We migrated some services to AKS because the upper management thought it was a good deal to get so many credits, and now pods are randomly crashing and database nodes have random spikes in disk latency. What ran reliably on GCP became quite unpredictable.

  • Exact same story at my place. Upper management decided it's a good idea to build on Azure because Microsoft promised some benefits. Things that ran reliable on GCP now need active firefighting on Azure

  • Interesting! We're using AKS with huge success so far, but lately our Pods are unresponsive and we get 503 Gateway Timeouts that we really can't trace down. And don't get me started on Azure Blob Tables...

    • In our case this was only a month ago, and now we're stuck because management thought it was a good idea to sign a hefty spend commitment.

      7 replies →

  • Gcp is hard to beat on k8s stuff. Performance and stability is crazy good.

    But it's not aws are famous and costs money. Hence moving away seems like a good idea :)

I’ve worked with their consultants and they were lovely. They hate Azure too.

  • I imagine that no one likes Azure.

    • The only good thing Microsoft azure ever did for me was provide a very easy way to exploit their free trial program in the early 2010s to crypto mine for free. It couldn’t do much, but it was straight up free real estate for CPU mining. $200 or 2 weeks per credit/debit card.

      4 replies →

    • Azure container apps are a great (idea) and work mostly fine as long as you don’t need to touch them. But they’re just like GCR or what fargate should be - container + resources and off you go.

      We ran many internal workloads on ACA, but we had _so may issues_ with everything else around ACA…

The part about prioritizing "aggressive feature velocity" over "core fundamentals" is true.

The push is as insane as push to AI.

At the same time fundamental improvements like migrating to .net core, or reducing logs is actively deprioritised. If it were not for compliance, we would not have any core engineering improvement at all

Honestly, I was not even aware of rust push, probably cause no one in my org could do rust. I am glad we did not move to AKS though

Oh my goodness, yes. And how often their role assumption does not work!

I need privileges to do thing A, so I assume the role, and even though the role is shown as active, the buttons are still greyed out. Sometimes it works after 10 minutes and 7x F5, most often however I do a complete relogin with MFA in an incognito window. Not distracting at all, and even that does not work sometimes.

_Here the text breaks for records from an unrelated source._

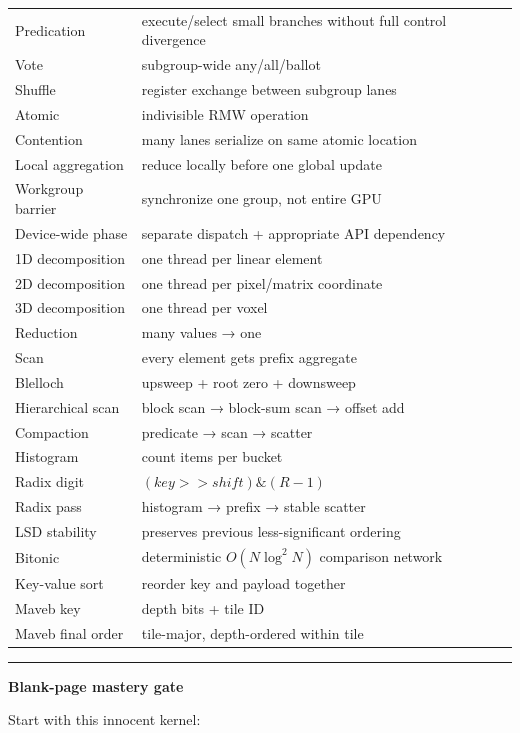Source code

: {\begin{longtable}[]{@{}
  >{\raggedright\arraybackslash}p{}
  >{\raggedright\arraybackslash}p{}@{}}
Predication & execute/select small branches without full control divergence \\
Vote & subgroup-wide any/all/ballot \\
Shuffle & register exchange between subgroup lanes \\
Atomic & indivisible RMW operation \\
Contention & many lanes serialize on same atomic location \\
Local aggregation & reduce locally before one global update \\
Workgroup barrier & synchronize one group, not entire GPU \\
Device-wide phase & separate dispatch + appropriate API dependency \\
1D decomposition & one thread per linear element \\
2D decomposition & one thread per pixel/matrix coordinate \\
3D decomposition & one thread per voxel \\
Reduction & many values → one \\
Scan & every element gets prefix aggregate \\
Blelloch & upsweep + root zero + downsweep \\
Hierarchical scan & block scan → block-sum scan → offset add \\
Compaction & predicate → scan → scatter \\
Histogram & count items per bucket \\
Radix digit & \((key>>shift)\&(R-1)\) \\
Radix pass & histogram → prefix → stable scatter \\
LSD stability & preserves previous less-significant ordering \\
Bitonic & deterministic \(O(N\log^2N)\) comparison network \\
Key-value sort & reorder key and payload together \\
Maveb key & depth bits + tile ID \\
Maveb final order & tile-major, depth-ordered within tile \\
\end{longtable}
}

\begin{center}\rule{0.5\linewidth}{0.5pt}\end{center}

\textbf{Blank-page mastery gate}

Start with this innocent kernel:

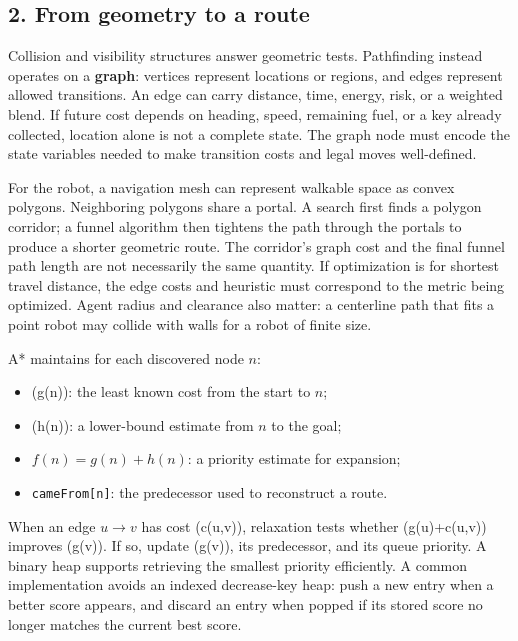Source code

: \subsection{2. From geometry to a route}\label{05-engine-i-ch008-from-geometry-to-a-route}

Collision and visibility structures answer geometric tests. Pathfinding instead operates on a \textbf{graph}: vertices represent locations or regions, and edges represent allowed transitions. An edge can carry distance, time, energy, risk, or a weighted blend. If future cost depends on heading, speed, remaining fuel, or a key already collected, location alone is not a complete state. The graph node must encode the state variables needed to make transition costs and legal moves well-defined.

For the robot, a navigation mesh can represent walkable space as convex polygons. Neighboring polygons share a portal. A search first finds a polygon corridor; a funnel algorithm then tightens the path through the portals to produce a shorter geometric route. The corridor's graph cost and the final funnel path length are not necessarily the same quantity. If optimization is for shortest travel distance, the edge costs and heuristic must correspond to the metric being optimized. Agent radius and clearance also matter: a centerline path that fits a point robot may collide with walls for a robot of finite size.

A* maintains for each discovered node \(n\):

\begin{itemize}
\tightlist
\item
  (g(n)): the least known cost from the start to \(n\);
\item
  (h(n)): a lower-bound estimate from \(n\) to the goal;
\item
  \(f(n)=g(n)+h(n)\): a priority estimate for expansion;
\item
  \texttt{cameFrom{[}n{]}}: the predecessor used to reconstruct a route.
\end{itemize}

When an edge \(u\rightarrow v\) has cost (c(u,v)), relaxation tests whether (g(u)+c(u,v)) improves (g(v)). If so, update (g(v)), its predecessor, and its queue priority. A binary heap supports retrieving the smallest priority efficiently. A common implementation avoids an indexed decrease-key heap: push a new entry when a better score appears, and discard an entry when popped if its stored score no longer matches the current best score.

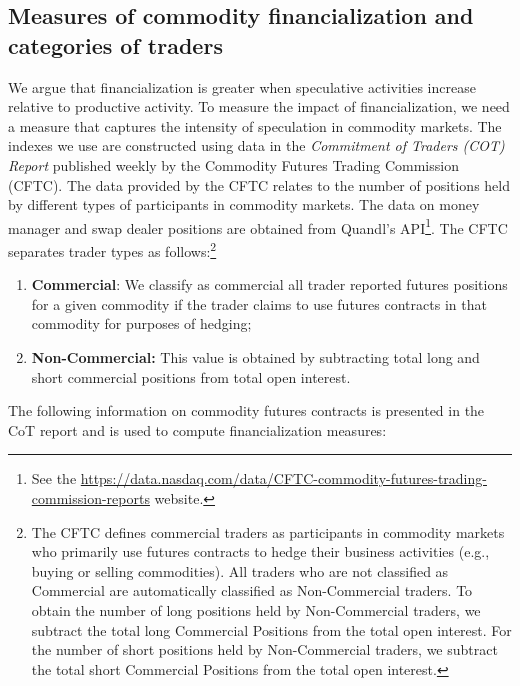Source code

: \subsection{Measures of commodity financialization and categories of traders}
We argue that financialization is greater when speculative activities increase relative to productive activity. To measure the impact of financialization, we need a measure that captures the intensity of speculation in commodity markets. The indexes we use are constructed using data in the \emph{Commitment of Traders (COT) Report} published weekly by the Commodity Futures Trading Commission (CFTC).  The data provided by the CFTC relates to the number of positions held by different types of participants in commodity markets. The data on money manager and swap dealer positions are obtained from Quandl's API\footnote{See the \url{https://data.nasdaq.com/data/CFTC-commodity-futures-trading-commission-reports} website.}.  The CFTC separates trader types as follows:\footnote{The CFTC defines commercial traders as participants in commodity markets who primarily use futures contracts to hedge their business activities (e.g., buying or selling commodities). All traders who are not classified as Commercial are automatically classified as Non-Commercial traders. To obtain the number of long positions held by Non-Commercial traders, we subtract the total long Commercial Positions from the total open interest. For the number of short positions held by Non-Commercial traders, we subtract the total short Commercial Positions from the total open interest.}

\begin{enumerate}
\item \textbf{Commercial}: We classify as commercial all trader reported futures positions for a given commodity if the trader claims to use futures contracts in that commodity for purposes of hedging;
\item \textbf{Non-Commercial:} This value is obtained by subtracting total long and short commercial positions from  total open interest.
\end{enumerate}
  
The following information on commodity futures contracts is presented in the CoT report and is used to compute financialization measures:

  • Using a magic link[0] from Microsoft refreshes the token instantly, but you have to do in a new tab. It's worked for me anytime permissions don't update after checking out a PIM role.

    0: https://aka.ms/pim/tokenrefresh

    • Thank-you! thank-you, thank-you, thank-you.

      [This is the single most helpful tip/link from HN I have ever found, much appreciated]

I have been a frustrated user as well. Their services seem to be held together by duct tape. For instance, an online endpoint creation failed after 90minutes with internal-error and no clue what the error is. Support tickets are routed overseas to consultants who dont have a clue - and their job is a daily email keeping the customer warm. All-in-all, and as OP says, its amazing that it is still hanging together. Some services work reliably but not all.